In real situations, it is extremely rare that you actually want to flatten a list of lists in which both lists contain multiple items. In almost all cases, all except one of the lists are singletons, i.e. contain only one item. But remember, in FEEL a singleton list is not the same as the item. You need to extract the item using [1], a filter with integer argument. So the correct way to get the table INTERIOR_ROOM_SUMMARY starting from MESSAGE is this:

MESSAGE...SERVICE[VALUATION != null][1]...PROPERTY[ValuationUseType="SubjectProperty"][1]
Here in fact there is only one Valuation Service, only one Subject Property, and only one Dwelling, so simply appending [1] to those filters turns the singleton list into an item, and the whole chained expression returns the expected result. No flatten() is required. In a real decision model, every decision would not start from the input data MESSAGE. More likely you would have supporting decisions like Subject Property or Dwelling Improvement, shortening the FEEL expressions for their details.

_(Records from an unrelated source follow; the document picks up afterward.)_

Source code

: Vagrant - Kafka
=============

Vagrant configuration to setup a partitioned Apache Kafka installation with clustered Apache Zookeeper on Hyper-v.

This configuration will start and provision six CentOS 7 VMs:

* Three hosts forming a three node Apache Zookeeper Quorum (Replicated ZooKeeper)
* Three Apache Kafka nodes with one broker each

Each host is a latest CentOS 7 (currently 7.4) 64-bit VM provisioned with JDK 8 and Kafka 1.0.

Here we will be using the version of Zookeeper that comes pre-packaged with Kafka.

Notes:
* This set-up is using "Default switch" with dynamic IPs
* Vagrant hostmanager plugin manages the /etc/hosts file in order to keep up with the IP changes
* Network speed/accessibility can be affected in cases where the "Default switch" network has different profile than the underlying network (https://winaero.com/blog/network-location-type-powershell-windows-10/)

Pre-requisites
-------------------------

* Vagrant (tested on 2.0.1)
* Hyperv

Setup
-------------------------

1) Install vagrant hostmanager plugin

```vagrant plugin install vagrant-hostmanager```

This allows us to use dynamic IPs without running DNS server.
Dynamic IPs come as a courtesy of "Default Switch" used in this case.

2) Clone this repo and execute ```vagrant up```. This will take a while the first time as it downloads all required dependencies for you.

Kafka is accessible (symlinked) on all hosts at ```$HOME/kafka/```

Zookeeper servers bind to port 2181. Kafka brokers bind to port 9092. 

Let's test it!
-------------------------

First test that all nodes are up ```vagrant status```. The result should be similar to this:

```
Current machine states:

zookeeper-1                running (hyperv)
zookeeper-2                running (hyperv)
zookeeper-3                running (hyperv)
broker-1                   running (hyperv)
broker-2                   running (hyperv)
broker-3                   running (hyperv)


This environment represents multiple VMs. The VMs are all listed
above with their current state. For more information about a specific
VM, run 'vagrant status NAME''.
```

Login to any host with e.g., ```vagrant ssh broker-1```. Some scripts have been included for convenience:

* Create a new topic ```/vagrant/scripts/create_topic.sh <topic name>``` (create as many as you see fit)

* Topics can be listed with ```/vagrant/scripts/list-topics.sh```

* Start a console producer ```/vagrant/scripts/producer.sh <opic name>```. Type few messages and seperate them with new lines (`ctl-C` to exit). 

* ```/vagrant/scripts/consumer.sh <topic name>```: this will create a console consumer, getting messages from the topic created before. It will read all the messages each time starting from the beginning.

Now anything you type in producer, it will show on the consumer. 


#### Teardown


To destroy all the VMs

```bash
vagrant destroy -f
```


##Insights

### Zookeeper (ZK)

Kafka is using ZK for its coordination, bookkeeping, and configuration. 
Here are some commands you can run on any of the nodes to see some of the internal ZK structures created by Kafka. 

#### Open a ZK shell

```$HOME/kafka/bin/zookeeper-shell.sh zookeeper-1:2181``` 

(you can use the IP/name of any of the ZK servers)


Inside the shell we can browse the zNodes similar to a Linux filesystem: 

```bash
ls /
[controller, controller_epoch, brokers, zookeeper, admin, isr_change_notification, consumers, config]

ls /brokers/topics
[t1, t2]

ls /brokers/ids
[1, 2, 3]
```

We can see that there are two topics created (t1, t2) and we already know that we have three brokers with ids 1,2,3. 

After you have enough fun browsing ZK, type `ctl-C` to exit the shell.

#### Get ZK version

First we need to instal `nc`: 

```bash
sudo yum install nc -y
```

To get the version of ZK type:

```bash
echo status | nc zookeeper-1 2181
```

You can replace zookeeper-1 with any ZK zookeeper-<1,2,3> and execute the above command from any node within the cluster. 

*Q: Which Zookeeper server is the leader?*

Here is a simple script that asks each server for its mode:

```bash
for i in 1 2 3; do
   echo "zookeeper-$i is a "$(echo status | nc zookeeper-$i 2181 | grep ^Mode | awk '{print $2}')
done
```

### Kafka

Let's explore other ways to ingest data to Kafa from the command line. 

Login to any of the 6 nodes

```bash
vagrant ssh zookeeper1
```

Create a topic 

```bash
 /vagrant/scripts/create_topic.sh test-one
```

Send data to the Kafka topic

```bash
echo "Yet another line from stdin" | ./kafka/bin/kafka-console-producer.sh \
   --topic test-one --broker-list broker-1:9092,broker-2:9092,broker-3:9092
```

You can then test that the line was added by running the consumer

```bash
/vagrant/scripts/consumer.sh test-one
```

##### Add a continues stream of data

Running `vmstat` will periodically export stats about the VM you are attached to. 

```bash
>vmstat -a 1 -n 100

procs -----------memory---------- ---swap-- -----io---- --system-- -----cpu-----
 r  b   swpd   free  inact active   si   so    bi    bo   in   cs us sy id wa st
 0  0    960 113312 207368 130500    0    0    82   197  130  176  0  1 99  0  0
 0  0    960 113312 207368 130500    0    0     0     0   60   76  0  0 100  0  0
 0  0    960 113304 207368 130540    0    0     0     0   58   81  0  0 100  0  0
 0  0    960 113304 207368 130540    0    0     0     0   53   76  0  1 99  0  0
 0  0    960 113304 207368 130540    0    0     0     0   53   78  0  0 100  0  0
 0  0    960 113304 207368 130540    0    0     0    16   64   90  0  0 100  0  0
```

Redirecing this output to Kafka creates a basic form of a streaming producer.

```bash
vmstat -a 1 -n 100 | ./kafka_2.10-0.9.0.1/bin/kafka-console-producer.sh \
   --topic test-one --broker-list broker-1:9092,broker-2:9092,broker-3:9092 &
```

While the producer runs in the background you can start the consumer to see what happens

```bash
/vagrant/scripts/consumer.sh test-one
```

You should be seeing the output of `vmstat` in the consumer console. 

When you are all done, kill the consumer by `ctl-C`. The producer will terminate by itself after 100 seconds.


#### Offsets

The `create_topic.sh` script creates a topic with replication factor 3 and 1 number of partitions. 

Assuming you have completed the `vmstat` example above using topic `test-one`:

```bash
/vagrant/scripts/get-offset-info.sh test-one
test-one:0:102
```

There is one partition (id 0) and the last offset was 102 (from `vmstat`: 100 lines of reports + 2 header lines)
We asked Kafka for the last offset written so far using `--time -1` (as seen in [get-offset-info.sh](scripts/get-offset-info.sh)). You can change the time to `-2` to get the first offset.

One other tidbit I learned from this experience: With XML inputs like MESSAGE, in Execution/Test you want to use the File input feature, pointing to the XML file on your desktop, not the html form. When using File input, do not save the result as a Test Case. That maps the XML to html, and when you try to Load and run the Test Case it will fail. Instead, you need to resubmit the file.

Now that we know how to extract elements from MISMO XML, using DMN for purposes ranging from data validation to risk analysis is a piece of cake!